To his left is the Fresh Grocer, one of the first grocery stores in the area that proved an oasis in one the largest food deserts in the city. In front of him is a man panhandling for loose change. And up ahead is the shell of what used to be William Penn High School, a symbol for some in the neighborhood of gentrification and the sprawl of Temple University.
“This blight isn’t an accident. You’re telling me some American communities are just no better than the third world?” the 25-year-old says while talking about politics and donning a suit and tie. “This is why I could never leave. Like, I’m just going to walk away?
“This is the most frustrating shit in the world.”
In the hours I’ve spent talking to Kenyatta about improving conditions in North Philly, this is the first time I’ve heard him get angry about the poverty and the blight and the unemployment. The rest of the time he’s been exhaustingly optimistic, spewing ideas for how community organizations can address what he calls North Philly’s “inspiration deficit” and foster a renewed spirit in improving the neighborhood.
He organizes block clean-ups. He gets top political candidates to come into the neighborhood to talk to voters. He mentors kids who live near him in the area of north central Philly. Kenyatta is also a gay, black 25-year-old who grew up without much in the way of money. He says he knows what it means to be marginalized.

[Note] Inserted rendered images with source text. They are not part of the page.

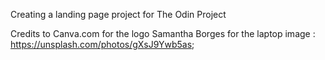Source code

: Creating a landing page project for The Odin Project 

Credits to
Canva.com for the logo
Samantha Borges for the laptop image : https://unsplash.com/photos/gXsJ9Ywb5as;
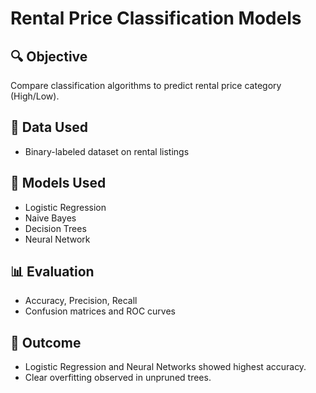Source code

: # Rental Price Classification Models

## 🔍 Objective

Compare classification algorithms to predict rental price category (High/Low).

## 📁 Data Used

- Binary-labeled dataset on rental listings

## 🧪 Models Used

- Logistic Regression
- Naive Bayes
- Decision Trees
- Neural Network

## 📊 Evaluation

- Accuracy, Precision, Recall
- Confusion matrices and ROC curves

## 📌 Outcome

- Logistic Regression and Neural Networks showed highest accuracy.
- Clear overfitting observed in unpruned trees.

But today, even though he probably makes enough money to rent a loft in Center City and live the stereotypical young professional lifestyle, he also knows what it means to remain committed to the place — and the people — that raised him.
“It’s important for the little kids to see me getting up every day, wearing a suit, going somewhere,” he said. “We have to be providing our kids with examples of what is possible. You can’t aspire to be something you don’t know exists.”

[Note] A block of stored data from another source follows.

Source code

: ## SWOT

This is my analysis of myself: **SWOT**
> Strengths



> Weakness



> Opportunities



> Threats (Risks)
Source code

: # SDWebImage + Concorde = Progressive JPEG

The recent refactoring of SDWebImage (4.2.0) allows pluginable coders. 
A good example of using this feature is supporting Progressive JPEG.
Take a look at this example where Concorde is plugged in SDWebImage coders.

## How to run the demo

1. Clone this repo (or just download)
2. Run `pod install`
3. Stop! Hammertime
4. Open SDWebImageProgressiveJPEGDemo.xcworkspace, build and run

Telling a new North Philly story
Kenyatta’s been walking the streets of North Philly his entire life. And though today he’s often on his way to his white collar job in Center City as the member engagement coordinator for the Greater Philadelphia Chamber of Commerce, he still spends much of his time here, in the heart of north central Philly.

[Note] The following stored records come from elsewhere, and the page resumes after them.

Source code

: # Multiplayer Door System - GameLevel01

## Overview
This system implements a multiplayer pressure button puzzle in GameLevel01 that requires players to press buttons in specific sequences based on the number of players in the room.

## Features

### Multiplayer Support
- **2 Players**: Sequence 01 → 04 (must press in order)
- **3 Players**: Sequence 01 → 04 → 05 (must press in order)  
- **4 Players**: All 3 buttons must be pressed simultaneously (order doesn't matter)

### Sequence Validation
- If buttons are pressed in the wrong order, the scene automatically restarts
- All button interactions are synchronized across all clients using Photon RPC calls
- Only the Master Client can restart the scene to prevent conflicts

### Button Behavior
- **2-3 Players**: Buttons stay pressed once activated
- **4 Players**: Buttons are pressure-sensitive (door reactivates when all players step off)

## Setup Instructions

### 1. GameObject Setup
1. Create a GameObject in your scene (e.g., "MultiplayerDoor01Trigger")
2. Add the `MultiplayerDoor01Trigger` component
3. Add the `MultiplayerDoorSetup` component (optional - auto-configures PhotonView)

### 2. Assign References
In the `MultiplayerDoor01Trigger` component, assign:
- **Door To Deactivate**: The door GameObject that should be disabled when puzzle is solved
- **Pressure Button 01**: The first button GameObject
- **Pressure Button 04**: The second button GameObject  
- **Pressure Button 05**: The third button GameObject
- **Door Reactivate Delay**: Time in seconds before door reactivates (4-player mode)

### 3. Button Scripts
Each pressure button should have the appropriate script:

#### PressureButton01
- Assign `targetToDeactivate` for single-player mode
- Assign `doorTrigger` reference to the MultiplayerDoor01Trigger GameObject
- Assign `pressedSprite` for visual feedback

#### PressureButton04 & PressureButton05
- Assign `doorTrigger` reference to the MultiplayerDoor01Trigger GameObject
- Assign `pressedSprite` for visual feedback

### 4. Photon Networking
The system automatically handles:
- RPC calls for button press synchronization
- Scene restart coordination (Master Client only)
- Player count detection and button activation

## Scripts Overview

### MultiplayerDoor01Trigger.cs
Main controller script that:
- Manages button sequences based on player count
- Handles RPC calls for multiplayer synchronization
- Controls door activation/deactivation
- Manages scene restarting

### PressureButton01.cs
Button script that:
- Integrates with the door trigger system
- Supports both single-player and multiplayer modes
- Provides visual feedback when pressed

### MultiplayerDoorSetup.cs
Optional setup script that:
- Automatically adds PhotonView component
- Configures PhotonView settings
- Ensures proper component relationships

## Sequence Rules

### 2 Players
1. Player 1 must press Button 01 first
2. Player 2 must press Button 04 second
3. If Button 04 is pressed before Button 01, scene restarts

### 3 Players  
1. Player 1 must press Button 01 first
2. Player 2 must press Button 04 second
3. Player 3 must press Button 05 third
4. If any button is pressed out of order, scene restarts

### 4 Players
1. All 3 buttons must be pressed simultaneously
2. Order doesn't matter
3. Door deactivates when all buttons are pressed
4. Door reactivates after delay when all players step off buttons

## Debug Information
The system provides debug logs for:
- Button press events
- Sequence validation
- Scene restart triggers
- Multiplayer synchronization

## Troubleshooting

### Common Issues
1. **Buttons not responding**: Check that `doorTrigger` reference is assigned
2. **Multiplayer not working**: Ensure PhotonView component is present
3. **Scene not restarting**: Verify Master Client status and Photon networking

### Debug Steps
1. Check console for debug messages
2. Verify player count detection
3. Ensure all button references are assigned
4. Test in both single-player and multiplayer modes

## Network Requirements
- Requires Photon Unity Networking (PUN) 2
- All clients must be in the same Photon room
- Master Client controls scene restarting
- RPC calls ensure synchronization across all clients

Philadelphia is often called “the poorest big city in America.” A recent study showed that of 1.5 million residents, some 670,000 live in economically distressed areas. Entire ZIP codes in North Philly have long been battered by poverty, crime, drug trade and high unemployment rates while some areas of this part of the city are among the deadliest. Of the five poorest ZIP codes in Philly, four are in North Philly.
You’ve heard these stories before. And this isn’t the narrative Kenyatta wants to tell. He’d prefer to talk about what he says is the often forgotten spirit of the people in North Philadelphia — those who have seen it all, yet still press on.
“You have one of the poorest areas in the city and in my daily travels, I don’t see that,” he said. “They aren’t down on themselves. And I’m using any method I have to tell a different side of that story.”
The crux of his theory for how to improve conditions is pretty simple: Make people feel pride in what’s around them and inspire them to take part in making it better. It’s why he says he’s organized block clean-ups, one by one: “To come home to a clean block changes your whole mindset about what this block means.”
It’s also why he’s taken on a role in connecting community organizations with local politicians. In February, he organized an event that saw more than 20 politicians show up on Cecil B. Moore Avenue, everyone from representatives for Hillary Clinton and Bernie Sanders to new candidates for state representative to Council President Darrell Clarke.
And while many of those political candidates had plans for addressing poverty and high unemployment rates in the city, some residents expressed a concern of a different kind: Gentrification, quickly spreading to some communities where families with generations of residency are being priced out.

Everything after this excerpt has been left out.